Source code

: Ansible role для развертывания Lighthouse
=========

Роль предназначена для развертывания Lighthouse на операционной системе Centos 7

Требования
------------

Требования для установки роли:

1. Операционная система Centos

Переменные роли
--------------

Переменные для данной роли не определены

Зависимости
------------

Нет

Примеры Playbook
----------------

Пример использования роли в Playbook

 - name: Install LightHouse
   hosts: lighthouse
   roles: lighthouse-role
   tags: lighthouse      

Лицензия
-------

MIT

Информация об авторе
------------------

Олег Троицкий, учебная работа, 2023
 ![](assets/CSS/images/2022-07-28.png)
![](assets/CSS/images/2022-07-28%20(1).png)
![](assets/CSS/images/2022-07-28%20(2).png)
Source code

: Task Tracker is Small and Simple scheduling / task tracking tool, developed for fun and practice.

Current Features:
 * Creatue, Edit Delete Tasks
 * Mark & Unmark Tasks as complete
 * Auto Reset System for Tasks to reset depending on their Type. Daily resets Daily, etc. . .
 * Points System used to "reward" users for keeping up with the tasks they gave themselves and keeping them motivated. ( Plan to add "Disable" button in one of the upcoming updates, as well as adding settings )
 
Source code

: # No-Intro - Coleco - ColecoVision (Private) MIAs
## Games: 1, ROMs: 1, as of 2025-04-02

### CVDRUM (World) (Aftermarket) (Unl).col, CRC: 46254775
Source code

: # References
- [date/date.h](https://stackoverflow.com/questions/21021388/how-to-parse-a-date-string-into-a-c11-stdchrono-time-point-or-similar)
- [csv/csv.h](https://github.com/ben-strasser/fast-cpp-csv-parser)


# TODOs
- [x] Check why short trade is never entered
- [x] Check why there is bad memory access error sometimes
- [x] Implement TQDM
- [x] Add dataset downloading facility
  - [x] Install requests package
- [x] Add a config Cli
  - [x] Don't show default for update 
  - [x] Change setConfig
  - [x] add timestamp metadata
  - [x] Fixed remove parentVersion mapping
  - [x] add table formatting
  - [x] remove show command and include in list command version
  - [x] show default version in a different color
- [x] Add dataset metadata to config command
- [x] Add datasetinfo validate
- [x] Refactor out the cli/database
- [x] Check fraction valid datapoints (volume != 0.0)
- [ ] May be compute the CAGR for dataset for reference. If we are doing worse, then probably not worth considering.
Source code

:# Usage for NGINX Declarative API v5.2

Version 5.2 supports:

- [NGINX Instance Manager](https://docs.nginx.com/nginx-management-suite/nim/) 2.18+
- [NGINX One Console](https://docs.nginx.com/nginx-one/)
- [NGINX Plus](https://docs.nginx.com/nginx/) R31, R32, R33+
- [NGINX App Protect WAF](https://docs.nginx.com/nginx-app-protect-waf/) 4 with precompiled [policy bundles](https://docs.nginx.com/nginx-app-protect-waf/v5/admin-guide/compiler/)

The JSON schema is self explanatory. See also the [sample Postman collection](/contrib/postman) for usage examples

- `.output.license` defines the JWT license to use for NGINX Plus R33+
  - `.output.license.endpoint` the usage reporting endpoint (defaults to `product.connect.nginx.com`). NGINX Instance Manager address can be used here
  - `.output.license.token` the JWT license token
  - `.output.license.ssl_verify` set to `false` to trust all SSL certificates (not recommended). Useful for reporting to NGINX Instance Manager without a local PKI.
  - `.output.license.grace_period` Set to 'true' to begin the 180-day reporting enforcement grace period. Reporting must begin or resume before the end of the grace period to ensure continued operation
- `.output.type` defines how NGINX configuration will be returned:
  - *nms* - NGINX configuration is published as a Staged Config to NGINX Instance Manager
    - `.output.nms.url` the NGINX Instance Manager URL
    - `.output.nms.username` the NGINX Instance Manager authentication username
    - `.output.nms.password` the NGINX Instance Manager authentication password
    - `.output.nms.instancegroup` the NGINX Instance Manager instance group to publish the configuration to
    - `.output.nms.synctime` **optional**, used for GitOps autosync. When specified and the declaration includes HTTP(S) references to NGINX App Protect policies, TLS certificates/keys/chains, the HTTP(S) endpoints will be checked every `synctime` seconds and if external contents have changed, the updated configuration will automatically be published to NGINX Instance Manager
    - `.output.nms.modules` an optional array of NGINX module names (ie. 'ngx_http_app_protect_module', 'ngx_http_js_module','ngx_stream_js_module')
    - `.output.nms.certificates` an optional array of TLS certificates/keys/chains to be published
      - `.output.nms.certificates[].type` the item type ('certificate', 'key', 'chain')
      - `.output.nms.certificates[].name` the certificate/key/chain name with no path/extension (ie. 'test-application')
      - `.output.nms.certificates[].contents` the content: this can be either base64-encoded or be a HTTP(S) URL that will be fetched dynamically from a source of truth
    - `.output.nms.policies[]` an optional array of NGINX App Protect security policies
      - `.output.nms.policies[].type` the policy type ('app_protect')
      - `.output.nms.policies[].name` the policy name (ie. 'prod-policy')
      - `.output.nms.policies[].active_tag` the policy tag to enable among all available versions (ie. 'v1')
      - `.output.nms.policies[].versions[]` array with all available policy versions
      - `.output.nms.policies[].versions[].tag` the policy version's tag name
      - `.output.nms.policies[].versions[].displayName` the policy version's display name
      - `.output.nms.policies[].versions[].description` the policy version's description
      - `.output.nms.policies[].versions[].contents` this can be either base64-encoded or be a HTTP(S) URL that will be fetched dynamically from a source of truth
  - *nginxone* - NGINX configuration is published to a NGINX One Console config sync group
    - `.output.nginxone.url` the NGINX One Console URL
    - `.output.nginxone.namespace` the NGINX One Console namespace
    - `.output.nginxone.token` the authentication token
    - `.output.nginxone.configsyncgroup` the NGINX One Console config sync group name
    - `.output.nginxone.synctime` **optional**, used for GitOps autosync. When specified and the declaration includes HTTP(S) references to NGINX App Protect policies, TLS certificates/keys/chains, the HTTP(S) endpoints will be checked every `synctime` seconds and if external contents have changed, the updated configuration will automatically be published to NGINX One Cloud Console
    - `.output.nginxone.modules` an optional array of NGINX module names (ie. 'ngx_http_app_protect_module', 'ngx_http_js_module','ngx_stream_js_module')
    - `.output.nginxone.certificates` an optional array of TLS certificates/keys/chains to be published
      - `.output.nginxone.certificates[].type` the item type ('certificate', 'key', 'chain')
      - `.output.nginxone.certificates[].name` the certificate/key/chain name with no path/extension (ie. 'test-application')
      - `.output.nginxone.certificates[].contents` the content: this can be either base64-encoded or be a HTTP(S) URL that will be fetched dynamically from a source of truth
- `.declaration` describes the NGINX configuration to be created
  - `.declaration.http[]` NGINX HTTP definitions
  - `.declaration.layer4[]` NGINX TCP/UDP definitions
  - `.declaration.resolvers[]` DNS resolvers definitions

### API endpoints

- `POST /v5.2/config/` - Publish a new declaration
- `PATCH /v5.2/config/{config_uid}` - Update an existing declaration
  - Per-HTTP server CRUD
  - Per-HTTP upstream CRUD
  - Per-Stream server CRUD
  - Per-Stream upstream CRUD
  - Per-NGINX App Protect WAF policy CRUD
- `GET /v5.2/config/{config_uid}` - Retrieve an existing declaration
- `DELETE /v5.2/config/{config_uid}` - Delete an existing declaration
┄┄┄┄┄┄┄┄┄┄┄┄┄┄┄┄┄┄┄┄
▶ [Action item] Line by line, transcribe the material exactly.

▶ [Answer space]
Source code

: Ansible role для развертывания Lighthouse
=========

Роль предназначена для развертывания Lighthouse на операционной системе Centos 7

Требования
------------

Требования для установки роли:

1. Операционная система Centos

Переменные роли
--------------

Переменные для данной роли не определены

Зависимости
------------

Нет

Примеры Playbook
----------------

Пример использования роли в Playbook

 - name: Install LightHouse
   hosts: lighthouse
   roles: lighthouse-role
   tags: lighthouse      

Лицензия
-------

MIT

Информация об авторе
------------------

Олег Троицкий, учебная работа, 2023
 ![](assets/CSS/images/2022-07-28.png)
![](assets/CSS/images/2022-07-28%20(1).png)
![](assets/CSS/images/2022-07-28%20(2).png)
Source code

: Task Tracker is Small and Simple scheduling / task tracking tool, developed for fun and practice.

Current Features:
 * Creatue, Edit Delete Tasks
 * Mark & Unmark Tasks as complete
 * Auto Reset System for Tasks to reset depending on their Type. Daily resets Daily, etc. . .
 * Points System used to "reward" users for keeping up with the tasks they gave themselves and keeping them motivated. ( Plan to add "Disable" button in one of the upcoming updates, as well as adding settings )
 
Source code

: # No-Intro - Coleco - ColecoVision (Private) MIAs
## Games: 1, ROMs: 1, as of 2025-04-02

### CVDRUM (World) (Aftermarket) (Unl).col, CRC: 46254775
Source code

: # References
- [date/date.h](https://stackoverflow.com/questions/21021388/how-to-parse-a-date-string-into-a-c11-stdchrono-time-point-or-similar)
- [csv/csv.h](https://github.com/ben-strasser/fast-cpp-csv-parser)


# TODOs
- [x] Check why short trade is never entered
- [x] Check why there is bad memory access error sometimes
- [x] Implement TQDM
- [x] Add dataset downloading facility
  - [x] Install requests package
- [x] Add a config Cli
  - [x] Don't show default for update 
  - [x] Change setConfig
  - [x] add timestamp metadata
  - [x] Fixed remove parentVersion mapping
  - [x] add table formatting
  - [x] remove show command and include in list command version
  - [x] show default version in a different color
- [x] Add dataset metadata to config command
- [x] Add datasetinfo validate
- [x] Refactor out the cli/database
- [x] Check fraction valid datapoints (volume != 0.0)
- [ ] May be compute the CAGR for dataset for reference. If we are doing worse, then probably not worth considering.
Source code

:# Usage for NGINX Declarative API v5.2

Version 5.2 supports:

- [NGINX Instance Manager](https://docs.nginx.com/nginx-management-suite/nim/) 2.18+
- [NGINX One Console](https://docs.nginx.com/nginx-one/)
- [NGINX Plus](https://docs.nginx.com/nginx/) R31, R32, R33+
- [NGINX App Protect WAF](https://docs.nginx.com/nginx-app-protect-waf/) 4 with precompiled [policy bundles](https://docs.nginx.com/nginx-app-protect-waf/v5/admin-guide/compiler/)

The JSON schema is self explanatory. See also the [sample Postman collection](/contrib/postman) for usage examples

- `.output.license` defines the JWT license to use for NGINX Plus R33+
  - `.output.license.endpoint` the usage reporting endpoint (defaults to `product.connect.nginx.com`). NGINX Instance Manager address can be used here
  - `.output.license.token` the JWT license token
  - `.output.license.ssl_verify` set to `false` to trust all SSL certificates (not recommended). Useful for reporting to NGINX Instance Manager without a local PKI.
  - `.output.license.grace_period` Set to 'true' to begin the 180-day reporting enforcement grace period. Reporting must begin or resume before the end of the grace period to ensure continued operation
- `.output.type` defines how NGINX configuration will be returned:
  - *nms* - NGINX configuration is published as a Staged Config to NGINX Instance Manager
    - `.output.nms.url` the NGINX Instance Manager URL
    - `.output.nms.username` the NGINX Instance Manager authentication username
    - `.output.nms.password` the NGINX Instance Manager authentication password
    - `.output.nms.instancegroup` the NGINX Instance Manager instance group to publish the configuration to
    - `.output.nms.synctime` **optional**, used for GitOps autosync. When specified and the declaration includes HTTP(S) references to NGINX App Protect policies, TLS certificates/keys/chains, the HTTP(S) endpoints will be checked every `synctime` seconds and if external contents have changed, the updated configuration will automatically be published to NGINX Instance Manager
    - `.output.nms.modules` an optional array of NGINX module names (ie. 'ngx_http_app_protect_module', 'ngx_http_js_module','ngx_stream_js_module')
    - `.output.nms.certificates` an optional array of TLS certificates/keys/chains to be published
      - `.output.nms.certificates[].type` the item type ('certificate', 'key', 'chain')
      - `.output.nms.certificates[].name` the certificate/key/chain name with no path/extension (ie. 'test-application')
      - `.output.nms.certificates[].contents` the content: this can be either base64-encoded or be a HTTP(S) URL that will be fetched dynamically from a source of truth
    - `.output.nms.policies[]` an optional array of NGINX App Protect security policies
      - `.output.nms.policies[].type` the policy type ('app_protect')
      - `.output.nms.policies[].name` the policy name (ie. 'prod-policy')
      - `.output.nms.policies[].active_tag` the policy tag to enable among all available versions (ie. 'v1')
      - `.output.nms.policies[].versions[]` array with all available policy versions
      - `.output.nms.policies[].versions[].tag` the policy version's tag name
      - `.output.nms.policies[].versions[].displayName` the policy version's display name
      - `.output.nms.policies[].versions[].description` the policy version's description
      - `.output.nms.policies[].versions[].contents` this can be either base64-encoded or be a HTTP(S) URL that will be fetched dynamically from a source of truth
  - *nginxone* - NGINX configuration is published to a NGINX One Console config sync group
    - `.output.nginxone.url` the NGINX One Console URL
    - `.output.nginxone.namespace` the NGINX One Console namespace
    - `.output.nginxone.token` the authentication token
    - `.output.nginxone.configsyncgroup` the NGINX One Console config sync group name
    - `.output.nginxone.synctime` **optional**, used for GitOps autosync. When specified and the declaration includes HTTP(S) references to NGINX App Protect policies, TLS certificates/keys/chains, the HTTP(S) endpoints will be checked every `synctime` seconds and if external contents have changed, the updated configuration will automatically be published to NGINX One Cloud Console
    - `.output.nginxone.modules` an optional array of NGINX module names (ie. 'ngx_http_app_protect_module', 'ngx_http_js_module','ngx_stream_js_module')
    - `.output.nginxone.certificates` an optional array of TLS certificates/keys/chains to be published
      - `.output.nginxone.certificates[].type` the item type ('certificate', 'key', 'chain')
      - `.output.nginxone.certificates[].name` the certificate/key/chain name with no path/extension (ie. 'test-application')
      - `.output.nginxone.certificates[].contents` the content: this can be either base64-encoded or be a HTTP(S) URL that will be fetched dynamically from a source of truth
- `.declaration` describes the NGINX configuration to be created
  - `.declaration.http[]` NGINX HTTP definitions
  - `.declaration.layer4[]` NGINX TCP/UDP definitions
  - `.declaration.resolvers[]` DNS resolvers definitions

### API endpoints

- `POST /v5.2/config/` - Publish a new declaration
- `PATCH /v5.2/config/{config_uid}` - Update an existing declaration
  - Per-HTTP server CRUD
  - Per-HTTP upstream CRUD
  - Per-Stream server CRUD
  - Per-Stream upstream CRUD
  - Per-NGINX App Protect WAF policy CRUD
- `GET /v5.2/config/{config_uid}` - Retrieve an existing declaration
- `DELETE /v5.2/config/{config_uid}` - Delete an existing declaration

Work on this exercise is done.